Bloomquist grew up playing sports with her friends and four siblings in northeast Nebraska. Later, as a student studying exercise science at Creighton, she was also a member of the women’s basketball team. Bloomquist played in 26 games her senior year, started in five, and led the Bluejays in 3-point field goal shooting (39.5%).
After earning a master’s degree from Kansas State University, she moved to Canada to pursue a PhD in kinesiology at the University of Saskatchewan in Saskatoon, Saskatchewan.
To help adjust to a new community in another country, Bloomquist turned to sports. She joined a recreational basketball league. She learned to skate and play hockey. She found football.
The sport was popular in the spring and summer in Canada, and Saskatchewan, in particular, had been dubbed a “football-mad region” by the media.
“I started playing flag football just to meet people and make friends,” says Bloomquist. “After playing flag for a few years, a group of women and I decided to create a women’s tackle team in our community and join the WWCFL (Western Women’s Canadian Football League).”

Their team was the Saskatoon Valkyries, and it soon became legendary with Bloomquist as quarterback from 2011-2014. Why quarterback?
“I liked being involved in almost every offensive play,” Bloomquist says. “Being in my mid-30s I was a bit older than some of the college-age players, so I could be a leader inside the huddle and relay information from the coaches. Also, it was a way I could play at a high level but stay relatively ‘safe’ in my ‘older’ body.”
In the 2014 championship game, Bloomquist completed 21 of 30 passes and had 347 passing yards and two touchdown passes. She was named MVP.

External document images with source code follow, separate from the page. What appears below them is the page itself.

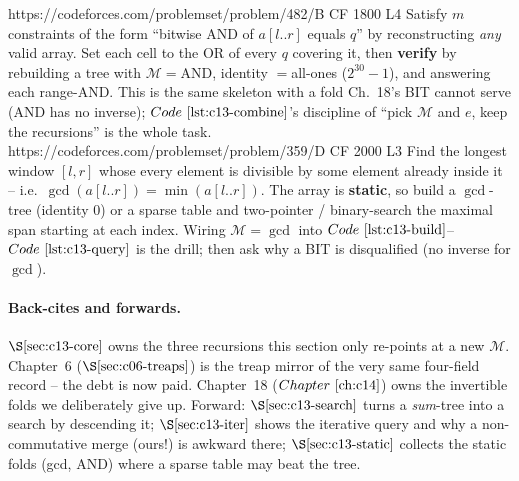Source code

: \begin{practiceset}
    {https://codeforces.com/problemset/problem/482/B}
    {CF 1800 L4}
    {Satisfy \(m\) constraints of the form ``bitwise AND of \(a[l..r]\) equals
     \(q\)'' by reconstructing \emph{any} valid array.  Set each cell to the OR
     of every \(q\) covering it, then \textbf{verify} by rebuilding a tree with
     \(\mathcal{M}=\)AND, identity \(=\)all-ones (\(2^{30}{-}1\)), and answering
     each range-AND.  This is the same skeleton with a fold Ch.~18's BIT cannot
     serve (AND has no inverse); \(\coderef{c13-combine}\)'s discipline of
     ``pick \(\mathcal{M}\) and \(e\), keep the recursions'' is the whole task.}
    {https://codeforces.com/problemset/problem/359/D}
    {CF 2000 L3}
    {Find the longest window \([l,r]\) whose every element is divisible by some
     element already inside it -- i.e.\ \(\gcd(a[l..r])=\min(a[l..r])\).  The
     array is \textbf{static}, so build a \(\gcd\)-tree (identity \(0\)) or a
     sparse table and two-pointer / binary-search the maximal span starting at
     each index.  Wiring \(\mathcal{M}=\gcd\) into
     \(\coderef{c13-build}\)--\(\coderef{c13-query}\) is the drill; then ask why
     a BIT is disqualified (no inverse for \(\gcd\)).}
\end{practiceset}

\paragraph{Back-cites and forwards.}
\(\secref{c13-core}\) owns the three recursions this section only re-points at a
new \(\mathcal{M}\).  Chapter~6 (\(\secref{c06-treaps}\)) is the treap mirror of
the very same four-field record -- the debt is now paid.  Chapter~18
(\(\chref{c14}\)) owns the invertible folds we deliberately give up.  Forward:
\(\secref{c13-search}\) turns a \emph{sum}-tree into a search by descending it;
\(\secref{c13-iter}\) shows the iterative query and why a non-commutative merge
(ours!) is awkward there; \(\secref{c13-static}\) collects the static folds
(gcd, AND) where a sparse table may beat the tree.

“Her performance only added to Valkyries lore,” wrote Mark Staffieri for Women Talk Sports. “Against the Lethbridge Steel, she picked apart their defense with remarkable precision.”
Staffieri wrote that Bloomquist was “part of one of Canada’s great modern-day female sports dynasties.”
The Valkyries “accomplished more than a series of victories and championships,” according to Staffieri. “Representing a strong chapter for female sport in both Saskatchewan and Canada, the franchise has risen to prominence in their home province, helping to put female football on the map.”
Bloomquist hung up her cleats after the fourth championship but continued to support the team by seeking sponsorships and providing color commentary on local television. She also became a certified football coach, helping high school girls gain confidence playing football.

The Rev. Dave Korth, Bloomquist’s uncle and a Catholic archdiocesan pastor in Omaha, watched her games on video.
“What I saw repeatedly was her receivers running down the field, and the defense would stop, thinking she couldn’t throw the ball that far. And then she would throw it over their heads to her receivers for a touchdown.”
After receiving her doctorate, Bloomquist worked in health promotion and education in the Saskatoon area. She felt strongly that in order to build a culture of health, “…we need to ensure our systems are designed with ‘health for all’ in mind.”
After 11 years in Canada, a desire to be closer to family brought her back to Nebraska, where she returned to her alma mater as a faculty member and is an associate professor in Creighton’s EdD in Interdisciplinary Leadership Program.
“After working in health promotion for a number of years, I recognized the importance of interdisciplinary and interprofessional collaboration,” Bloomquist says.

The online doctoral program attracts students in a wide assortment of fields from across the country and world who seek to make a difference in their communities and chosen professions.
“Candace was always about making the players around her look better,” says her uncle. “That’s a quality she still lives by today as she helps her students in the Interdisciplinary Leadership Program.”
Coming back to Creighton was “both familiar and brand new,” Bloomquist says.
“The library was the same, although there have been a lot of renovations to it, and the commitment to being a contemplative in action and service to others also felt very familiar.
“What was new was the autonomy and decision-making power as a faculty member. When I was a student-athlete, there wasn’t a lot of free time after courses, studying and basketball, so it is nice now to be able to see all of the many other things Creighton has to offer.”